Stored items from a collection
[Start of Attachment]

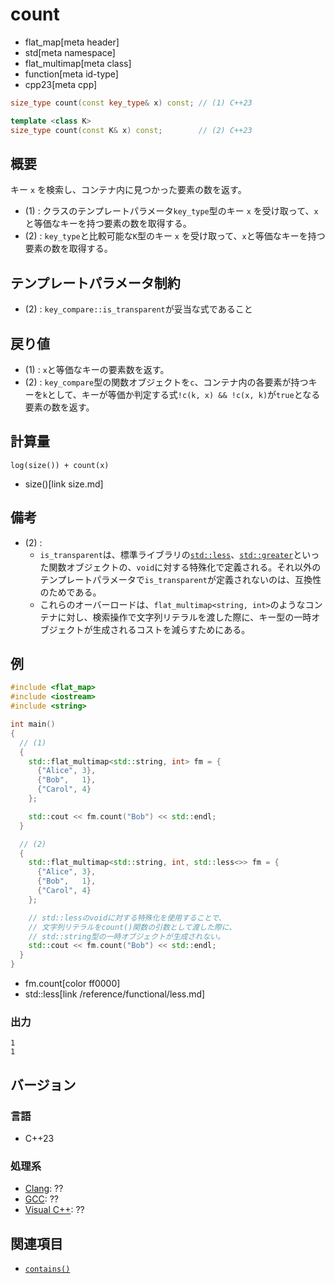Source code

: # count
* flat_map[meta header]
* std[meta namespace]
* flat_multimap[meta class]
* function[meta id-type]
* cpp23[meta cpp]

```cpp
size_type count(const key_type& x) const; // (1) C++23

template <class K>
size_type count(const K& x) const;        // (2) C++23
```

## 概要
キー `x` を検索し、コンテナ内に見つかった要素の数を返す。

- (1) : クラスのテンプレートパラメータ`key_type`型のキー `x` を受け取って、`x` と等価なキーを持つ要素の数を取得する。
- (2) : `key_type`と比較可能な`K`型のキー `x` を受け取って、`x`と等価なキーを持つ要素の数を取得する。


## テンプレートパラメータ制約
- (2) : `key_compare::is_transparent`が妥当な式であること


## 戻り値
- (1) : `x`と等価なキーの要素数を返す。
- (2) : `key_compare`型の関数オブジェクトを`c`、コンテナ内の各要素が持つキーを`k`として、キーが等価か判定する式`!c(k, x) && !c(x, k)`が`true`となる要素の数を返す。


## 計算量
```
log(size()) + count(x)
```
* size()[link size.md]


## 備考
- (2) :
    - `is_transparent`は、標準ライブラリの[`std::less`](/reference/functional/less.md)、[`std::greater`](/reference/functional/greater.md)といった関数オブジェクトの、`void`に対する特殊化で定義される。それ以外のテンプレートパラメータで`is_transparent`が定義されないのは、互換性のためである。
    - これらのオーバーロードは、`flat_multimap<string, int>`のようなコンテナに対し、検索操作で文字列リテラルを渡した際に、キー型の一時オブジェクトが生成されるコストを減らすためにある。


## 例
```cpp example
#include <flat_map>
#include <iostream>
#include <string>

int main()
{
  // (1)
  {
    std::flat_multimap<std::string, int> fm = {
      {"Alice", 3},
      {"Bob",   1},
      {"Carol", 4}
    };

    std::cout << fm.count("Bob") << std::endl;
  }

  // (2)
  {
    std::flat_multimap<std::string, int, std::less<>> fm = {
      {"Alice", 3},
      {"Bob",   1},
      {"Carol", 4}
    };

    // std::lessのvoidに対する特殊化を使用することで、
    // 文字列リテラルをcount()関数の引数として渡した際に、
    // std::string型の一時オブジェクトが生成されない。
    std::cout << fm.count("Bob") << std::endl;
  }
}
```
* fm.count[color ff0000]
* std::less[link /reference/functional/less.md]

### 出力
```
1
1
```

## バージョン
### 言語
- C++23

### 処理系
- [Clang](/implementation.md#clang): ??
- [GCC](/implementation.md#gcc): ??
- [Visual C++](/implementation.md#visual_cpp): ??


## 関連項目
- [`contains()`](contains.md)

[End of Attachment]

What you have to do
In the records above, some lines hold the word "meta"; copy each such line.

Exercise output
* flat_map[meta header]
* std[meta namespace]
* flat_multimap[meta class]
* function[meta id-type]
* cpp23[meta cpp]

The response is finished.